WORK INSTRUCTION >>
Run through the records and show each line that includes the string "动物在移动".

Top of PROVIDED RECORDS

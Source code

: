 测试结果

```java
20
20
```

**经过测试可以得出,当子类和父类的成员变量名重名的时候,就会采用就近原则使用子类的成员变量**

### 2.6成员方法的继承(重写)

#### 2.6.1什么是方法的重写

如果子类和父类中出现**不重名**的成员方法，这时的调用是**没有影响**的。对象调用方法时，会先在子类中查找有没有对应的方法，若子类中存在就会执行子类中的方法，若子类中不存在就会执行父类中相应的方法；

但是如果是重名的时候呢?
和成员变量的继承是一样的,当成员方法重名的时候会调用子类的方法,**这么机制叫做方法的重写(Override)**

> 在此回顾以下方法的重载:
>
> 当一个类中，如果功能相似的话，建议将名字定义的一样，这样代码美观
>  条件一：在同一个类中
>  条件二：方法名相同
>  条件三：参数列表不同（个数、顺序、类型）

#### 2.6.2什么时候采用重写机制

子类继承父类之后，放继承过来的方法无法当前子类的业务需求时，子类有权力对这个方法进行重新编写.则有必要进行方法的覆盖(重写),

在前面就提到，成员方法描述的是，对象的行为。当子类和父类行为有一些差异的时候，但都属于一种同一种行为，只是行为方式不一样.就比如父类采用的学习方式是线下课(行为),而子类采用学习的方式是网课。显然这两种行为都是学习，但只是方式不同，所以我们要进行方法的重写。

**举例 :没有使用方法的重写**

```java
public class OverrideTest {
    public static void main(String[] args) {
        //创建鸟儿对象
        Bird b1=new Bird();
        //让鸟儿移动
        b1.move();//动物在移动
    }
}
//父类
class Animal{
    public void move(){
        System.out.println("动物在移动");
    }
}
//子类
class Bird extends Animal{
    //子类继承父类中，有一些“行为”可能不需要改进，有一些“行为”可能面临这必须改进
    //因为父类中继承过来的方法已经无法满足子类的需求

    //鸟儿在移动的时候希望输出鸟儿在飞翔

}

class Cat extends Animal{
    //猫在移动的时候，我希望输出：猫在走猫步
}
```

Bottom of PROVIDED RECORDS

EXERCISE OUTPUT >>
        b1.move();//动物在移动
        System.out.println("动物在移动");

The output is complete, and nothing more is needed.